Capítulo 13

Ethan Saunders


La noche anterior no había sido tan abstemio con la bebida como cabría desear de un hombre en proceso de reformarse. A pesar de ello, me levanté temprano con una impaciencia que no había conocido en años. Me esperaba una jornada fuera de lo común porque tenía cosas que hacer. Hacía años que no me sucedía. Había tenido cosas que necesitaba hacer, o que tenía obligación de hacer, o que era mejor que me encargara de hacer, pero normalmente eran asuntos de esos que «si no los hago hoy, ya los haré mañana». Había puesto a buen recaudo el mensaje robado, escondido en un segundo volumen huérfano de Tristam Shandy, y tenía la bolita de plata sobre mi mesa como un monumento a todo lo que había cambiado en mi existencia. Me sentía vivo y vibrante y tenía cosas que hacer, cosas monumentales que me proponía llevar a cabo.

Para empezar la búsqueda de William Duer, era de suma importancia que pasara por la taberna de la City.

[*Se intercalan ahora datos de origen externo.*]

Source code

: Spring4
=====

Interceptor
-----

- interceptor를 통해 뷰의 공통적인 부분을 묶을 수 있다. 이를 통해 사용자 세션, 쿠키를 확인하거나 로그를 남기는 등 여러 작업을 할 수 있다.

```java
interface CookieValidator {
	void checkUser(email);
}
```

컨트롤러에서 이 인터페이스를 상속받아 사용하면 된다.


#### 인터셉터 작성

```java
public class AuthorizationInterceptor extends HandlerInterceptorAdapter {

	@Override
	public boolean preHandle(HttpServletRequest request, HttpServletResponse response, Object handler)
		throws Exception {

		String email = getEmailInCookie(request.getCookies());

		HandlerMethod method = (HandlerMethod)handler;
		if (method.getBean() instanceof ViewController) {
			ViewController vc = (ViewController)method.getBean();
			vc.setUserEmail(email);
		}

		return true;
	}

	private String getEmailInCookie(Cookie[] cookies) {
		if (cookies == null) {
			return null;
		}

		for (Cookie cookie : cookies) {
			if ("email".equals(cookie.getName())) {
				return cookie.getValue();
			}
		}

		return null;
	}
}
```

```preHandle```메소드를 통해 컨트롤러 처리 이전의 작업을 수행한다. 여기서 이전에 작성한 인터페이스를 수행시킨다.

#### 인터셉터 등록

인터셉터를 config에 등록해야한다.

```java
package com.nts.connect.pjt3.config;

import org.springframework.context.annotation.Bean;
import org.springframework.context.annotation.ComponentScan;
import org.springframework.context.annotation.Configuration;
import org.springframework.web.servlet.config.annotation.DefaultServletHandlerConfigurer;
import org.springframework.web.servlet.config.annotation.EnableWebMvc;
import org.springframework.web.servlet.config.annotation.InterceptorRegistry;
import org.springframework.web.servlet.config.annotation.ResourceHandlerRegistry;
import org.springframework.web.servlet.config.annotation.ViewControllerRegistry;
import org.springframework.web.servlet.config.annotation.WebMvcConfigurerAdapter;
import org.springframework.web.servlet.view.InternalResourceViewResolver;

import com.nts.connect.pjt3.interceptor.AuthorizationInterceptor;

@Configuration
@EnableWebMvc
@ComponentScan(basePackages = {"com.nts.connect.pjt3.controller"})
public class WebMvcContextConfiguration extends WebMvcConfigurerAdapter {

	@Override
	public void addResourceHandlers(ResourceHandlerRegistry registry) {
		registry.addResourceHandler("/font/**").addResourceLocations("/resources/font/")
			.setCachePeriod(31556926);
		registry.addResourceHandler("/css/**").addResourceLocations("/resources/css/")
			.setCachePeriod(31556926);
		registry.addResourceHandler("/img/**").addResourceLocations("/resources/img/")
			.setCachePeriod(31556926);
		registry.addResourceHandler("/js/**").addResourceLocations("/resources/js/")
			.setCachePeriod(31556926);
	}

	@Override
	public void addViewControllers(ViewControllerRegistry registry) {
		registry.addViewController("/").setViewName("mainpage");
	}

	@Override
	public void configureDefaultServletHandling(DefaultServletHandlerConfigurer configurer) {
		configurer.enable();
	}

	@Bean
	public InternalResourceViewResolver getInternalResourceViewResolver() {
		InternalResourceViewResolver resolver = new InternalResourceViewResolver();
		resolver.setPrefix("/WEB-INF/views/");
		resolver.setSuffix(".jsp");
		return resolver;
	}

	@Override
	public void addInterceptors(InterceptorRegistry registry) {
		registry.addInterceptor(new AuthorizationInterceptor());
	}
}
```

Tenía la impresión de que Duer estaba en el centro de todo. Había sido su hombre, aquel misterioso Reynolds, quien se había ocupado de que me expulsaran de mi alojamiento. Hamilton lo había calificado de buscapleitos y la nota que había recuperado la noche anterior parecía aludir a él. Desde luego, la «D.» podía referirse a otro, pero no me lo pareció. Hamilton me había asegurado que Duer no se encontraba en la ciudad, pero yo no confiaba en que hubiera sido sincero en este punto, teniendo en cuenta que la mera mención del nombre de Reynolds le provocaba una reacción furibunda.

Sin embargo, faltaban todavía varias horas para que empezaran las transacciones en la taberna, por lo que, antes de dirigirme allí, decidí visitar la dirección que me había proporcionado Hilltop. Así pues, a las diez, Leónidas vino a buscarme a mis aposentos y juntos nos encaminamos al sur, hacia la posada de Evont Street. El trayecto desde el corazón de Filadelfia hasta Southwark fue como presenciar, aceleradamente, cómo un rostro joven se marchitaba con la edad. Las casas de ladrillo rojo, al principio majestuosas y bien atendidas, se convertían, una bocacalle más allá, en viviendas desvencijadas y descuidadas. Un par de calles después, pasaban a ser casas de madera y, algo más allá, estas eran ya poco más que chabolas. Los estirados comerciantes, los especuladores frenéticos y los cuáqueros ricos daban paso a obreros pobres, a papistas y presbiterianos, a curiosos forasteros llegados de Polonia, Rusia y otras tierras lejanas, y a negros libres que pregonaban ostras y sopa de pimienta en sus carritos. Entre estos últimos, alguno llevaba la misma ropa sencilla que uno podía ver en un blanco, pero había mujeres que se cubrían la cabeza con pañuelos de brillantes colores y curiosos estampados, vestigio de sus orígenes salvajes.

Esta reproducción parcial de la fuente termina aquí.